Saved data entries:
--- START ---
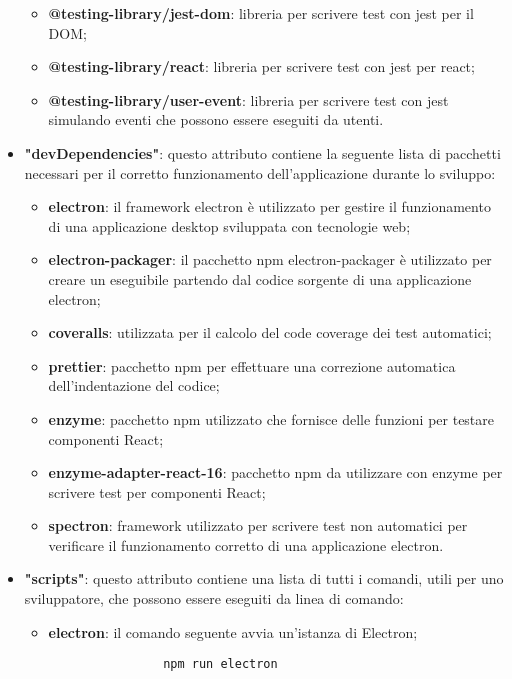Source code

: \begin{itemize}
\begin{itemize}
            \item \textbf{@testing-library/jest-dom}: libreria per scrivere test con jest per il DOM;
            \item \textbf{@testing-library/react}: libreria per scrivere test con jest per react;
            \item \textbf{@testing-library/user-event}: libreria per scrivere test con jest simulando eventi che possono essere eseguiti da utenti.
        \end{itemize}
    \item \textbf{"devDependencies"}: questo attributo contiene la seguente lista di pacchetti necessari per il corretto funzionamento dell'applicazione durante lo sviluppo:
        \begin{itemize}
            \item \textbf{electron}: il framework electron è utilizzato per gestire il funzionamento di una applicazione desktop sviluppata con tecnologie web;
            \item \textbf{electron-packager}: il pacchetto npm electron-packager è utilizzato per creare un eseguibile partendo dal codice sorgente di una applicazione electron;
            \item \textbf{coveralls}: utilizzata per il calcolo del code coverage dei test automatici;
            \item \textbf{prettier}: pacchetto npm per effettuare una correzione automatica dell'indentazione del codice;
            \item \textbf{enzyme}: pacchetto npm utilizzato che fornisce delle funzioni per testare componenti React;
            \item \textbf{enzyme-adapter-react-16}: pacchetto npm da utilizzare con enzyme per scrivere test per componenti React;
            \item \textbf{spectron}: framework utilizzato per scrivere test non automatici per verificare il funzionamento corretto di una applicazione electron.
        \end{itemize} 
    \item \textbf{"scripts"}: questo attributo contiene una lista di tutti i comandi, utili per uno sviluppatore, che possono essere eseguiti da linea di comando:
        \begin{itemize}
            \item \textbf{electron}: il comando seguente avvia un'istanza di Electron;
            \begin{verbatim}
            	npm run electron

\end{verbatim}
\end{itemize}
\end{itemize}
--- END ---
--- START ---
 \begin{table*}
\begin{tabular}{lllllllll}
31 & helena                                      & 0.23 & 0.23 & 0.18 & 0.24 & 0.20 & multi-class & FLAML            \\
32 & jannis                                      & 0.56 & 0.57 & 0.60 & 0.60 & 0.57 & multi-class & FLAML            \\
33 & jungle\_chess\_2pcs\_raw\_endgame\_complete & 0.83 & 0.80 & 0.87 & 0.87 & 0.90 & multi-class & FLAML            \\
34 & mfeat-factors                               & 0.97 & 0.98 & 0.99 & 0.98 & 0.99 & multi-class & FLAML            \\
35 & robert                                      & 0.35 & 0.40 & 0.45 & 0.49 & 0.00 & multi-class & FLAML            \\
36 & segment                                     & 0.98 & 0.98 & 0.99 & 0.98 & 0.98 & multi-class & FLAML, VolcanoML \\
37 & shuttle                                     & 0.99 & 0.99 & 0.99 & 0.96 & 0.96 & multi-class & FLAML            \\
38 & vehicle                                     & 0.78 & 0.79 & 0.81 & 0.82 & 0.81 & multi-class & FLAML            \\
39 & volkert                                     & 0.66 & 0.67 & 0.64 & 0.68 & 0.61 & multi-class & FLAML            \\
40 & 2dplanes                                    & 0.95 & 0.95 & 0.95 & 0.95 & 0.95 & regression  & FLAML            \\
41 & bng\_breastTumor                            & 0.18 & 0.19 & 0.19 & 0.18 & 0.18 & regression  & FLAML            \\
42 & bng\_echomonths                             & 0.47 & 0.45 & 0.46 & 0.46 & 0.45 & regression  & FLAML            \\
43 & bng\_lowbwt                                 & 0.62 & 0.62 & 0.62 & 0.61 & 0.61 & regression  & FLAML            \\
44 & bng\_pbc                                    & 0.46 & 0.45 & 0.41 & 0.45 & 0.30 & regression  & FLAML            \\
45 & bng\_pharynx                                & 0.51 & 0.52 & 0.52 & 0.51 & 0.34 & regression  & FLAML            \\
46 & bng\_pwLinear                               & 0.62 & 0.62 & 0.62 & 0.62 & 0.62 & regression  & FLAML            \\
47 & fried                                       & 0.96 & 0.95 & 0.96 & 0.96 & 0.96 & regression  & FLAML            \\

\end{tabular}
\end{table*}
--- END ---
## TRY IT
All lines that hold the word "essere" should be copied from the data.

## EXPECTED ANSWER
            \item \textbf{@testing-library/user-event}: libreria per scrivere test con jest simulando eventi che possono essere eseguiti da utenti.
    \item \textbf{"scripts"}: questo attributo contiene una lista di tutti i comandi, utili per uno sviluppatore, che possono essere eseguiti da linea di comando:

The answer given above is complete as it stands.